■ **Action item**: Tally the lines of the listing that contain the string "twitter". Give the number and nothing else.

■ **Supplied data**:
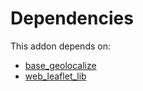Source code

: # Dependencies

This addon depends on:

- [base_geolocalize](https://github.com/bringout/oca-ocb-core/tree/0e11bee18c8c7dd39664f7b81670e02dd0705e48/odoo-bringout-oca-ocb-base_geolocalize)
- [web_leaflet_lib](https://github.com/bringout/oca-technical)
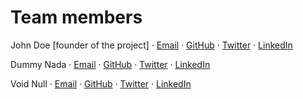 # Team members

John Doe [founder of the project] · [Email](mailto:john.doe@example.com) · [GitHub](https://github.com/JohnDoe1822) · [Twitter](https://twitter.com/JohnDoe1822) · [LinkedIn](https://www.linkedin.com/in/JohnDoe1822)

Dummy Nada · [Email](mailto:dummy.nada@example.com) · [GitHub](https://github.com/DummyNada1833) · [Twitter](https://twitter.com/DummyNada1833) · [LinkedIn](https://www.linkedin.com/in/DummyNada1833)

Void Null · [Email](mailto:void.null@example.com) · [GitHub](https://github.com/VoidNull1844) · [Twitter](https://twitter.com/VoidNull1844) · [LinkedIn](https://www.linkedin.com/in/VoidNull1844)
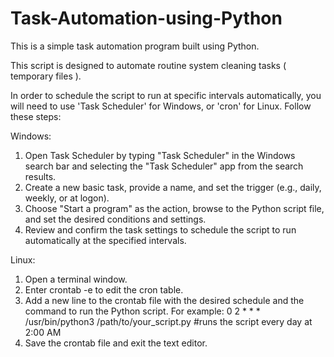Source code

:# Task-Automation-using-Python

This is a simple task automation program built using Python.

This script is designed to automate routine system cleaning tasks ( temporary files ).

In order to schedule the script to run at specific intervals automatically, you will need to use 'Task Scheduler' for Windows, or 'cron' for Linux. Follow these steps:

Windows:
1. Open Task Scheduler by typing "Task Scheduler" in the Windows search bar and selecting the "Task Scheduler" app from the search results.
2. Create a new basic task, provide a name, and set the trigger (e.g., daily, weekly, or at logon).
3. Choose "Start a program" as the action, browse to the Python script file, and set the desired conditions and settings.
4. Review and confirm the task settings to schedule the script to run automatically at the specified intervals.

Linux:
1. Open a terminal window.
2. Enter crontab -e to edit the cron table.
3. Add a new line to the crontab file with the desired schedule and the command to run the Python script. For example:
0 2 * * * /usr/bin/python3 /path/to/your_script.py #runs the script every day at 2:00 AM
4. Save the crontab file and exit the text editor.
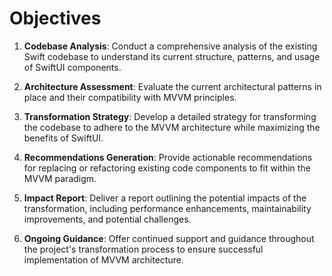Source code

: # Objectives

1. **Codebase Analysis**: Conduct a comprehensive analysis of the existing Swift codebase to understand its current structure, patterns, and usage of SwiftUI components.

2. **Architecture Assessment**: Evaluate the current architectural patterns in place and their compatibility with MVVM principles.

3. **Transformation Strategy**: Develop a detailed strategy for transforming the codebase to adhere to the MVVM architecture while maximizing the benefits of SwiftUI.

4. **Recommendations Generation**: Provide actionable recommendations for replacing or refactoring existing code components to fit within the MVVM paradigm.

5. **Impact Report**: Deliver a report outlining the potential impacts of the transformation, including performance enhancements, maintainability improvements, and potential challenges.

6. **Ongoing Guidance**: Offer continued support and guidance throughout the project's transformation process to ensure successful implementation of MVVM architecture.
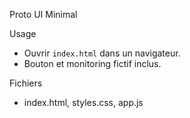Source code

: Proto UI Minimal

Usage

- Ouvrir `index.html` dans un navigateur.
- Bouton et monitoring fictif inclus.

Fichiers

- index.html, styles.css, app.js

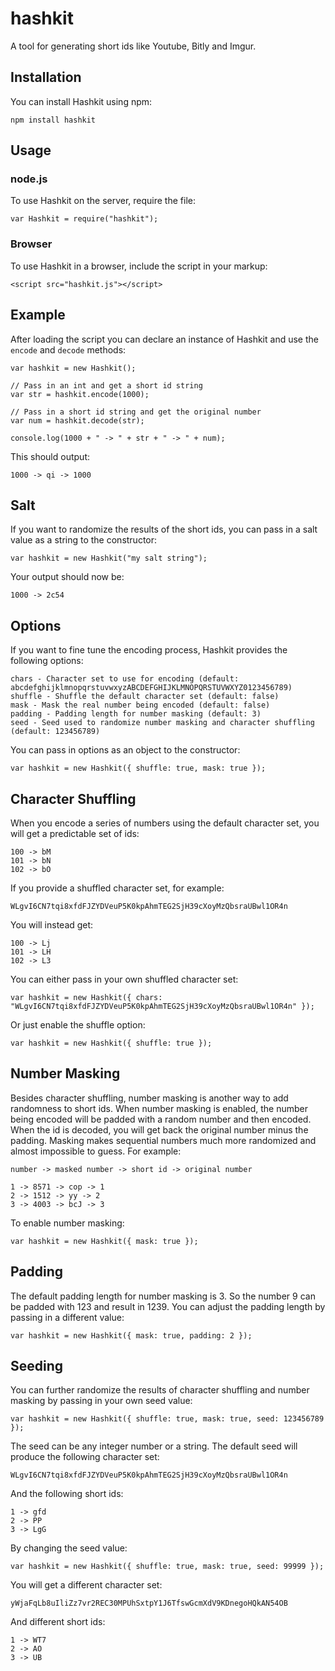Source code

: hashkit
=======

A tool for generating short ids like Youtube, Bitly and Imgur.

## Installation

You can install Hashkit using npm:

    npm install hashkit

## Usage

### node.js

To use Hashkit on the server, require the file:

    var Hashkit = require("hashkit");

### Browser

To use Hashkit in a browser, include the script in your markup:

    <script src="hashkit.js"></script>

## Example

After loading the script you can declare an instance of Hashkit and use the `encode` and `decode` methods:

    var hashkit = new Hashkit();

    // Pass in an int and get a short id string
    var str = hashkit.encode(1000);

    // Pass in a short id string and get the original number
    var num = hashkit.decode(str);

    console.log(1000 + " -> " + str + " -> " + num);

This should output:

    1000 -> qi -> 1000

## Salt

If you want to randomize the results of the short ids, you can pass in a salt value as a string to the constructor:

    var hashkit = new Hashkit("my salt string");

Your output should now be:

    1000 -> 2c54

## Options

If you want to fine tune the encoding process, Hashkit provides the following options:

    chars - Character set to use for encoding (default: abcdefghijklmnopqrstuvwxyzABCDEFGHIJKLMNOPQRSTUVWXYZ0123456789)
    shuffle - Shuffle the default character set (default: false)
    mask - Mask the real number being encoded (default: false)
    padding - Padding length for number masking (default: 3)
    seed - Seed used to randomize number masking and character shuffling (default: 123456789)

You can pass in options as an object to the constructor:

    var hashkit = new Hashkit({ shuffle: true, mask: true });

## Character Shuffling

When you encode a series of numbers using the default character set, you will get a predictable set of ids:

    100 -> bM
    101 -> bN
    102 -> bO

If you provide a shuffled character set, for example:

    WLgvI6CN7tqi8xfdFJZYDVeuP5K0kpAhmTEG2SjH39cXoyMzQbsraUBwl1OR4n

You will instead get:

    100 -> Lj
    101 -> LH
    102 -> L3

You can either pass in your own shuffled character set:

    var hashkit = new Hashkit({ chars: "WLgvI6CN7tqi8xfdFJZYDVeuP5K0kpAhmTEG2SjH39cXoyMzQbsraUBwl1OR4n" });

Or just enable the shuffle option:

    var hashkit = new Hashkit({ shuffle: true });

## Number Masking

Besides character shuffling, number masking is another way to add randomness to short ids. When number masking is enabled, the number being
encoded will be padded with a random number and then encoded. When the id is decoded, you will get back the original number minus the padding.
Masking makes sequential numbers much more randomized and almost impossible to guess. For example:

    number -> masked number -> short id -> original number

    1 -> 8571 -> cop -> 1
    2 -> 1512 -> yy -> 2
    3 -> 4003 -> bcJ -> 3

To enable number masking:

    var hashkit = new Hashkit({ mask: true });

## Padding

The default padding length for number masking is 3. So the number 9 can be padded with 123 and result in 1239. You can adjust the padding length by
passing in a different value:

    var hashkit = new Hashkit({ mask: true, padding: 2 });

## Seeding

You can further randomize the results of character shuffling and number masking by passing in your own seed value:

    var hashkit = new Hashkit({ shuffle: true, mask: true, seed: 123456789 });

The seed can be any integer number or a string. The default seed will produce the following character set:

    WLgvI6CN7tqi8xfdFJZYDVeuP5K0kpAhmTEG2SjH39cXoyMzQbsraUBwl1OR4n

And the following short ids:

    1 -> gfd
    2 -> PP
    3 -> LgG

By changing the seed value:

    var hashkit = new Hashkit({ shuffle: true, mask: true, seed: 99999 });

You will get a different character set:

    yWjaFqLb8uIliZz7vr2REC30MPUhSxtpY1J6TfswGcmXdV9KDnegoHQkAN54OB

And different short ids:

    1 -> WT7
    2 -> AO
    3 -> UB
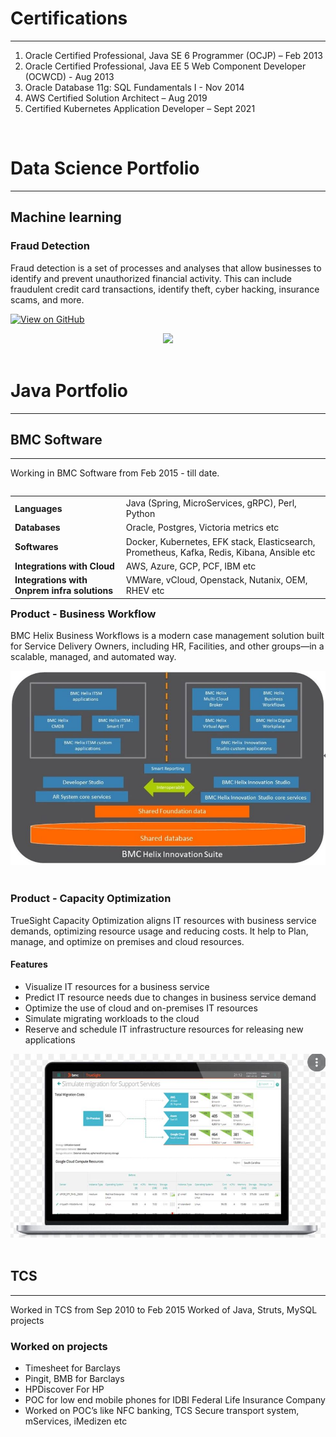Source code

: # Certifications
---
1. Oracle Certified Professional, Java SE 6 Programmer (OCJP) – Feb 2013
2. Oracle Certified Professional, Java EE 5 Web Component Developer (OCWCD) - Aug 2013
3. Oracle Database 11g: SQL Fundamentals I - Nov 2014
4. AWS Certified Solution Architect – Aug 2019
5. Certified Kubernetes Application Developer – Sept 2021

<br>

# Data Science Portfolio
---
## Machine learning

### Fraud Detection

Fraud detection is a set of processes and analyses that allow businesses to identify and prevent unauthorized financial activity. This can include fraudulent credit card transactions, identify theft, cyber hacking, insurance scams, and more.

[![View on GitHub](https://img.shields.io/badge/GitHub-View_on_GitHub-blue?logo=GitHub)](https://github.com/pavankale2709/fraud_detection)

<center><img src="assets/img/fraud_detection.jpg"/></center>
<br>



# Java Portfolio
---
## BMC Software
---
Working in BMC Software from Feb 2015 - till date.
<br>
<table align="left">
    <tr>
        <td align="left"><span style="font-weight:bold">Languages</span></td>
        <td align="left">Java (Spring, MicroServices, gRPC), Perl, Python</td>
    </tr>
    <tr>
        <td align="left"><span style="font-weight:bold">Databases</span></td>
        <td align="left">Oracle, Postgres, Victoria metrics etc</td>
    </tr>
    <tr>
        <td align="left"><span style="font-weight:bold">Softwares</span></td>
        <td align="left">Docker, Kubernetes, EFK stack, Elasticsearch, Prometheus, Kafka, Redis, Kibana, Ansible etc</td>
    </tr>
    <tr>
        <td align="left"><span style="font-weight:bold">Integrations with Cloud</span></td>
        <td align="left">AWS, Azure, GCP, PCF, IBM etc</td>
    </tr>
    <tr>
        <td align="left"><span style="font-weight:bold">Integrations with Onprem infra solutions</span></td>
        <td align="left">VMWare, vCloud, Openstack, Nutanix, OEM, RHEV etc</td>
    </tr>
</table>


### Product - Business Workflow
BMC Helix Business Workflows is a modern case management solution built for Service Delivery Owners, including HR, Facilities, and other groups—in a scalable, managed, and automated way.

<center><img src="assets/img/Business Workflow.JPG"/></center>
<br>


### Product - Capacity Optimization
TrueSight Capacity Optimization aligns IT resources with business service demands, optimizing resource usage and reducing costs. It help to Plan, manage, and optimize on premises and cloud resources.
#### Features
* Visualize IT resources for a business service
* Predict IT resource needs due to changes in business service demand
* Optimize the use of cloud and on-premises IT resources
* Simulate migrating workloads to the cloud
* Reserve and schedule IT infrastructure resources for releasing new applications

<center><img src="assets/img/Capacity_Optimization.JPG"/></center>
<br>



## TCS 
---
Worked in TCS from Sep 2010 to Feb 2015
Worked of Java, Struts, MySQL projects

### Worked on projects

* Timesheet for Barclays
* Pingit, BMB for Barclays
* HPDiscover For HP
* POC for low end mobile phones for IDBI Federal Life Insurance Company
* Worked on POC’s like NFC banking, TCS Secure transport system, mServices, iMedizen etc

■ **Exercise response**: 3